Re: [UUPoly-L] old vs. new relationships?
I find all of this conversation fascinating, though there are a few points
which I feel are just waiting to be explored further...
My partner and I met over 10 years ago when I was still in HS and she was in
college. Over two years we developed an intensely emotional friendship which
eventually gave way, my Senior year, to sexual play and experimentation. At
no point during any of this did we consider ourselves "together" "dating" or
a "couple." I graduated, I went to a different college, we visited each other
every weekend, slept together whenever possible, talked for hours a day on
the phone (I had to work at Dunkin' Donuts just to pay my phone bill) and
almost systematically "worked" (generally fooled around with-but sometimes more)
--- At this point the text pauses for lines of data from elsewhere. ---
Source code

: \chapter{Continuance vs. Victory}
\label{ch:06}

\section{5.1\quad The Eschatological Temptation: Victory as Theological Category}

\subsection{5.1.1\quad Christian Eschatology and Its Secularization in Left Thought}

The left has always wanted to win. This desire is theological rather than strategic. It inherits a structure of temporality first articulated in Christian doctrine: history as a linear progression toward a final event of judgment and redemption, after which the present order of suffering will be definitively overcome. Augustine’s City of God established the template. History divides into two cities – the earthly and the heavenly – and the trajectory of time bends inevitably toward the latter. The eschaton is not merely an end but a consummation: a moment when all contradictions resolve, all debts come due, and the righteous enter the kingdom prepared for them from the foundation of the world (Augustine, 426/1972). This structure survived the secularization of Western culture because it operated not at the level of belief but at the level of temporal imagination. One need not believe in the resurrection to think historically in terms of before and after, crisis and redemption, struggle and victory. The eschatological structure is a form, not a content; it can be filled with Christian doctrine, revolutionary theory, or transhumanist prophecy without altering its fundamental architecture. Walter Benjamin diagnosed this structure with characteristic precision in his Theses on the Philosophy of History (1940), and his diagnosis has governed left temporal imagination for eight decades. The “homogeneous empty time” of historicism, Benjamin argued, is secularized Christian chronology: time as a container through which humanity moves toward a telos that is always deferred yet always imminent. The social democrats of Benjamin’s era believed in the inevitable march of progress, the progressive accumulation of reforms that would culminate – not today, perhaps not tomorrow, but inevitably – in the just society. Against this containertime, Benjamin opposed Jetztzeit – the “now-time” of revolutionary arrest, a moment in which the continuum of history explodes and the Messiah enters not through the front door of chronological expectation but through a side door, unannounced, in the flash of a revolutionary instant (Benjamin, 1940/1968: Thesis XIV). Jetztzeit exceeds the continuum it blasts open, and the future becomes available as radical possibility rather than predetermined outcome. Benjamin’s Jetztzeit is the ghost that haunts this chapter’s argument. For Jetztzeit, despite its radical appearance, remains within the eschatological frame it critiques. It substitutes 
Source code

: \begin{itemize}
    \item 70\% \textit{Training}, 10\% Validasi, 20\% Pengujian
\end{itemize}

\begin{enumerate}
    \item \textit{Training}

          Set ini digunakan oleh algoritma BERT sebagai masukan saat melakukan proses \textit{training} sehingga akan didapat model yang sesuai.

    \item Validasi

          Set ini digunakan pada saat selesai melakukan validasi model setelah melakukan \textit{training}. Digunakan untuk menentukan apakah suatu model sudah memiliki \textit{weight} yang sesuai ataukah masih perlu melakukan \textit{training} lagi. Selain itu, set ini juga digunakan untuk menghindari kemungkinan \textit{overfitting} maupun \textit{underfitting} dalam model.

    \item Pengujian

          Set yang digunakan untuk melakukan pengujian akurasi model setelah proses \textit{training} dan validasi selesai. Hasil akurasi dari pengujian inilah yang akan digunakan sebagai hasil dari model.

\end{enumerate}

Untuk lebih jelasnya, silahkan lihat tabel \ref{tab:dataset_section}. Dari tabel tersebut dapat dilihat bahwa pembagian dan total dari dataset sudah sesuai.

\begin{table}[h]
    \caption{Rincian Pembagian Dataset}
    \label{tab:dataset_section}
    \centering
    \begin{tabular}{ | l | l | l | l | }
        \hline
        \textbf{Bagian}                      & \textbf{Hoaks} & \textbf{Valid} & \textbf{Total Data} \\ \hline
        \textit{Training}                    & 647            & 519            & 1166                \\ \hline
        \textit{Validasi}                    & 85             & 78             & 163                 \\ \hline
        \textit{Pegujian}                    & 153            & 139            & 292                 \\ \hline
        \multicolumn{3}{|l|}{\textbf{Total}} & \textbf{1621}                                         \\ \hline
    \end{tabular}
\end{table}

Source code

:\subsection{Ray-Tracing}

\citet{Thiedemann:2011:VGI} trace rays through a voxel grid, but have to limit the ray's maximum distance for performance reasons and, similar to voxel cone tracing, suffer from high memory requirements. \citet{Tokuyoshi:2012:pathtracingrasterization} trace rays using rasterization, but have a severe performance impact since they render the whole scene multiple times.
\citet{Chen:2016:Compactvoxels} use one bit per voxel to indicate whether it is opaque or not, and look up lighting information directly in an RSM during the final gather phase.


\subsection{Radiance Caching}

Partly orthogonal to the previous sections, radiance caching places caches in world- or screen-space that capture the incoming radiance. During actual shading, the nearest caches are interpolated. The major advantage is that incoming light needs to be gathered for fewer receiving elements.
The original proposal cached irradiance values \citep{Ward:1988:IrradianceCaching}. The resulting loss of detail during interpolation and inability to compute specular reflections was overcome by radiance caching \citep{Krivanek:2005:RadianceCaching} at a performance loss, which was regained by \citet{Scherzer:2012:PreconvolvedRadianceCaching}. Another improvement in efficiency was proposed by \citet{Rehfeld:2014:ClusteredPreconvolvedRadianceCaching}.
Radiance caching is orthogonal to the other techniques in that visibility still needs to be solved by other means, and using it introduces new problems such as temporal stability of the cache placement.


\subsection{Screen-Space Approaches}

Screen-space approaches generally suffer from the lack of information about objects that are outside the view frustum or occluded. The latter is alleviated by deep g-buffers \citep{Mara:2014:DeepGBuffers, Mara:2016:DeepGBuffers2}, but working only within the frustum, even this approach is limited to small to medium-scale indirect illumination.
our way though our respective groups of friends--calling each other to
compare stories and brag! A year later I transferred schools, thanks to a
scholarship, and we started living together in an apt with 4 other students. We shared
a bed (with a loft over it-- neither of us were out as lesbians to our
families) there for 4 years, shared finances, even a bank account and still did
not consider ourselves to be in any way "together"-- we were even offended to be
called a couple by friends (whom we both continued to fool around with,
though this began to lead to some rather interesting pairings...). It wasn't
until 6 years into things, when we needed to get a domestic partnership in order
to share health care, that we realized that we were sort of a couple, in a
nonlinear kind of way. We're now heavily involved in the Marriage Equality
movement, refer to each other as "my partner" and are completely and wonderfully
nonmonogomous. It seems the only possible way things could be for us, seeing
as how we never, ever defined ourselves as dating or anything even close. I
don't imagine, however, that it is easy or even that possible for people to
drive themselves into this kind of mindset or relationship-- while I believe
there is nothing whatsoever wrong with it, I'm surprised to see that there are
people who think they can become nonmonogomous (or "poly" or any other term
people use-- and, out of curiosity, where do people draw lines between all
these categories?)
I guess we've also been lucky to never have received a terrible reaction
from those we've disclosed this information to... and we've disclosed it to
quite a lot! Most people seem simply surprised, primarily that it's worked for so
long without any real problems and that we remain so secure and devoted to
each other .
I find "poly" and "polyamorous" to be words that are too tight fitting for
me to really identify with... they seem to imply the necessary presence of more
than one "love" at a time, when love is not always at the heart of
situations in which people have more than one relationship going simultaneously. The
idea of being "in love" with anyone after the age of 19 or so seems
preposterous to me anyway... choosing such a transient notion upon which to have laid
an entire society's framework for speaking of romantic and sexual love is mind
boggling to me...
So what do people think? How do the terms we are using to define ourselves
lend themselves to clarifying our realtionships, our lives, our issues and our
place in society? And does making yourself "become poly" make you any more
poly than making yourself sleep with members of the same gender make you gay?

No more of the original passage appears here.